For our next Zoom call, we have a special guest, Nachman Shai, Israel’s Minister of Diaspora Affairs. To accommodate his schedule, the call will be on Thursday (rather than the usual Friday) and 11 AM ET (rather than the usual Noon). It’s unusual for an Israeli cabinet minister to interact with an audience that includes not only critics of Israeli policy, but (in my case, at least) critics of Jewish statehood itself. So give him credit. It should be a fascinating exchange. As always, we’ll include your questions. If you subscribe, you’ll also get access to all of our previous conversations, with people like Rashid Khalidi, Noam Chomsky, Spencer Ackerman, and Francis Fukuyama.
Since the 20th anniversary of 9/11, I’ve often wondered how much US foreign policymakers have learned from the disasters in Afghanistan and Iraq. This week offered fresh evidence that, when it comes to US policy toward China, the answer is: not nearly enough.
In the months before America overthrew Saddam Hussein’s government, America’s leaders recklessly downplayed the war’s potential costs. When Lawrence Lindsay, the director of George W. Bush’s National Economic Council, warned that rebuilding Iraq might cost as much as $200 billion, Bush’s Budget Director, Mitch Daniels, called the estimate “very, very high,” and Lindsay was soon fired. (In fact, his estimate was very, very low; according to a 2020 estimate by Brown University’s Cost of War project, the Iraq War cost the US $2 trillion.) When Army Chief of Staff Eric Shinseki suggested that occupying Iraq might require “several hundred thousand soldiers,” Deputy Defense Secretary Paul Wolfowitz called that figure “wildly off the mark.” (It was, but in the opposite direction. One million US soldiers would ultimately serve in Iraq).
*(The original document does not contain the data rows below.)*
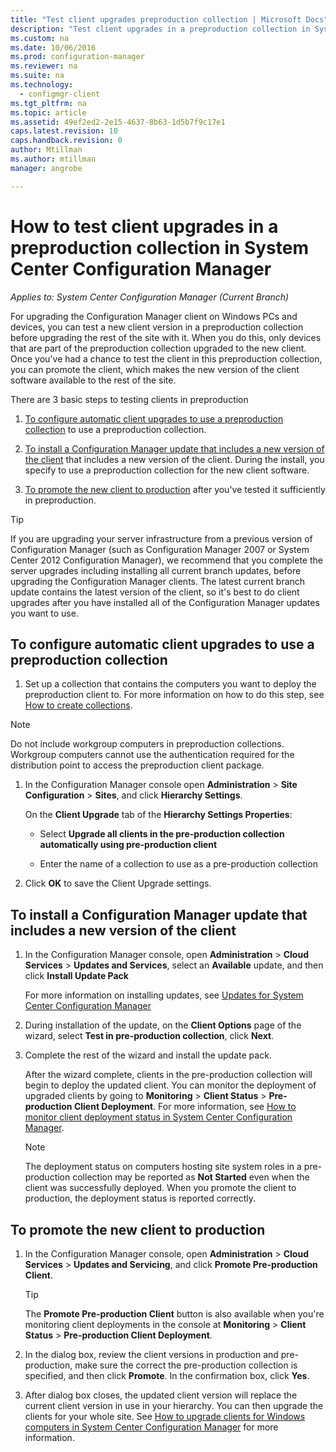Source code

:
 ```yaml
---
title: "Test client upgrades preproduction collection | Microsoft Docs"
description: "Test client upgrades in a preproduction collection in System Center Configuration Manager."
ms.custom: na
ms.date: 10/06/2016
ms.prod: configuration-manager
ms.reviewer: na
ms.suite: na
ms.technology:
  - configmgr-client
ms.tgt_pltfrm: na
ms.topic: article
ms.assetid: 49ef2ed2-2e15-4637-8b63-1d5b7f9c17e1
caps.latest.revision: 10
caps.handback.revision: 0
author: Mtillmanms.author: mtillmanmanager: angrobe

---
```

# How to test client upgrades in a preproduction collection in System Center Configuration Manager*Applies to: System Center Configuration Manager (Current Branch)*
For upgrading the Configuration Manager client on Windows PCs and devices, you can test a new client version in a preproduction collection before upgrading the rest of the site with it.  When you do this, only devices that are part of the preproduction collection upgraded to the new client. Once you've had a chance to test the client in this preproduction collection, you can promote the client, which makes the new version of the client software available to the rest of the site.  

 There are 3 basic steps to testing clients in preproduction  

1.  [To configure automatic client upgrades to use a preproduction collection](#BKMK_config) to use a preproduction collection.  

2.  [To install a Configuration Manager update that includes a new version of the client](#BKMK_install) that includes a new version of the client. During the install, you specify to use a preproduction collection for the new client software.  

3.  [To promote the new client to production](#BKMK_promote) after you've tested it sufficiently in preproduction.  

> [!TIP]  
>  If you are upgrading your server infrastructure from a previous version of Configuration Manager \(such as Configuration Manager 2007 or System Center 2012 Configuration Manager\), we recommend that you complete the server upgrades including installing all current branch updates, before upgrading the Configuration Manager clients.   The latest current branch update contains the latest version of the client, so it's best to do client upgrades after you have installed all of the Configuration Manager updates you want to use.  

##  <a name="BKMK_config"></a> To configure automatic client upgrades to use a preproduction collection  

1. Set up a collection that contains the computers you want to deploy the preproduction client to. For more information on how to do this step, see [How to create collections](..\collections\create-collections.md).

> [!NOTE]
> Do not include workgroup computers in preproduction collections. Workgroup computers cannot use the authentication required for the distribution point to access the preproduction client package.   

1.  In the Configuration Manager console open **Administration** > **Site Configuration** > **Sites**, and click **Hierarchy Settings**.  

     On the **Client Upgrade** tab of the **Hierarchy Settings Properties**:  

    -   Select **Upgrade all clients in the pre-production collection automatically using pre-production client**  

    -   Enter the name of a collection to use as a pre-production collection  

2.  Click **OK** to save the Client Upgrade settings.  

##  <a name="BKMK_install"></a> To install a Configuration Manager update that includes a new version of the client  

1.  In the Configuration Manager console,  open **Administration** > **Cloud Services** > **Updates and Services**, select an **Available** update, and then click **Install Update Pack**  

     For more information on installing updates, see [Updates for System Center Configuration Manager](../../../../core/servers/manage/updates.md)  

2.  During installation of the update, on the **Client Options** page of the wizard, select **Test in pre-production collection**, click **Next**.  

3.  Complete the rest of the wizard and install the update pack.  

     After the wizard complete, clients in the pre-production collection will begin to deploy the updated client. You can monitor the deployment of upgraded clients by going to **Monitoring** > **Client Status** > **Pre-production Client Deployment**. For more information, see [How to monitor client deployment status in System Center Configuration Manager](../../../../core/clients/deploy/monitor-client-deployment-status.md).

    > [!NOTE]
    > The deployment status on computers hosting site system roles in a pre-production collection may be reported as **Not Started** even when the client was successfully deployed. When you promote the client to production, the deployment status is reported correctly.

##  <a name="BKMK_promote"></a> To promote the new client to production  

1.  In the Configuration Manager console, open **Administration** > **Cloud Services** > **Updates and Servicing**, and click  **Promote Pre-production Client**.

    > [!TIP]
    > The **Promote Pre-production Client** button is also available when you're monitoring client deployments in the console at **Monitoring** > **Client Status** > **Pre-production Client Deployment**.

2.  In the dialog box, review the client versions in production and pre-production, make sure the correct the pre-production collection is specified, and then  click **Promote**. In the confirmation box, click **Yes**.  

3.  After dialog box closes, the updated client version will replace the current client version in use in your hierarchy. You can then upgrade the clients for your whole site. See [How to upgrade clients for Windows computers in System Center Configuration Manager](../../../../core/clients/manage/upgrade/upgrade-clients-for-windows-computers.md) for more information.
Prominent figures, including prominent Democrats, are doing the same thing today. They’re downplaying the potential costs of an even more dangerous war, this time over Taiwan.
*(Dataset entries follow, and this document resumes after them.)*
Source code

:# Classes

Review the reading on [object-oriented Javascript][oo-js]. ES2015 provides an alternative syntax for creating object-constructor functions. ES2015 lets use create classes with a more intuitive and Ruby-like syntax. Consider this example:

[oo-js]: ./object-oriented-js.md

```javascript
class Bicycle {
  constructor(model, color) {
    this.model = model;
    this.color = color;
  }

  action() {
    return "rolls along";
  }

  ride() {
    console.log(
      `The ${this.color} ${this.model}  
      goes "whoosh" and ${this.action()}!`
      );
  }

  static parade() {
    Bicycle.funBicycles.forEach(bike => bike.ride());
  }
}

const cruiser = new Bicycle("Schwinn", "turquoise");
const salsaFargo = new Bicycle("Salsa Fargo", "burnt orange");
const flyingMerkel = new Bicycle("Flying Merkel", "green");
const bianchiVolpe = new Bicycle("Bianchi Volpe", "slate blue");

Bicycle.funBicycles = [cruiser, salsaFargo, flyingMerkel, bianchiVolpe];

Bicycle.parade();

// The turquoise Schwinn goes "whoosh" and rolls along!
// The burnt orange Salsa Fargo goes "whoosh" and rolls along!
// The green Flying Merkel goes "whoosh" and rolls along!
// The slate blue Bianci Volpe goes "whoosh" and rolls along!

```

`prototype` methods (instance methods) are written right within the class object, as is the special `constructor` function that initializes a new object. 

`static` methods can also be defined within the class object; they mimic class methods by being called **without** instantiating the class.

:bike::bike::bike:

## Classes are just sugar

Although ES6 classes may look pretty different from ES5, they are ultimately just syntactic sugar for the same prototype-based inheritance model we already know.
Last week, Representative Elaine Luria, a rising Democratic star, penned a column in The Washington Post entitled “Congress Must Untie Biden’s Hands on Taiwan.” In it, she warned that, “The president has no legal authority to react in the time necessary to repel a Chinese invasion of Taiwan.” So Luria wants to proactively give Biden, and all future presidents, that authority now. She wants Congress to authorize war with China over Taiwan.
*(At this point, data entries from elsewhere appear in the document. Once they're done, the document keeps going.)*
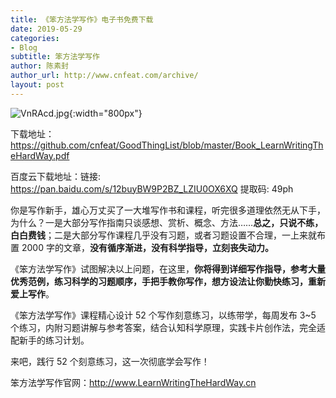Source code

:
 ```yaml
---
title: 《笨方法学写作》电子书免费下载
date: 2019-05-29
categories:
- Blog　
subtitle: 笨方法学写作
author: 陈素封
author_url: http://www.cnfeat.com/archive/
layout: post
---
```




![VnRAcd.jpg](https://s2.ax1x.com/2019/05/29/VnRAcd.jpg){:width="800px"}


下载地址：https://github.com/cnfeat/GoodThingList/blob/master/Book_LearnWritingTheHardWay.pdf

百度云下载地址：链接: https://pan.baidu.com/s/12buyBW9P2BZ_LZIU0OX6XQ 提取码: 49ph 


你是写作新手，雄心万丈买了一大堆写作书和课程，听完很多道理依然无从下手，为什么？一是大部分写作指南只谈感想、赏析、概念、方法……**总之，只说不练，白白费钱**；二是大部分写作课程几乎没有习题，或者习题设置不合理，一上来就布置 2000 字的文章，**没有循序渐进，没有科学指导，立刻丧失动力。**

《笨方法学写作》试图解决以上问题，在这里，**你将得到详细写作指导，参考大量优秀范例，练习科学的习题顺序，手把手教你写作，想方设法让你勤快练习，重新爱上写作**。

《笨方法学写作》课程精心设计 52 个写作刻意练习，以练带学，每周发布 3~5 个练习，内附习题讲解与参考答案，结合认知科学原理，实践卡片创作法，完全适配新手的练习计划。

来吧，践行 52 个刻意练习，这一次彻底学会写作！
 
 笨方法学写作官网：http://www.LearnWritingTheHardWay.cn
What might such a war entail? For one thing, the US would likely lose. As Fareed Zakaria has noted, “The Pentagon has reportedly enacted 18 war games against China over Taiwan, and China has prevailed in every one.” Even if the US doesn’t lose, Timothy Heath, a former China analyst at U.S. Pacific Command, estimates that, “The casualties that the Chinese could inflict on us could be staggering.” The US could lose as many troops in the first few days of a war over Taiwan as it lost in the entirety of the Afghan and Iraq Wars. There’s also a genuine risk of nuclear war. Two of the American diplomats who know China best, Ambassador Chas Freeman, who served as Richard Nixon’s interpreter when he visited Beijing in 1972, and J. Stapleton Roy, another fluent Chinese speaker who served as Ambassador in Beijing in the early 1990s, have both recently warned that a conflict over Taiwan could escalate into a nuclear exchange.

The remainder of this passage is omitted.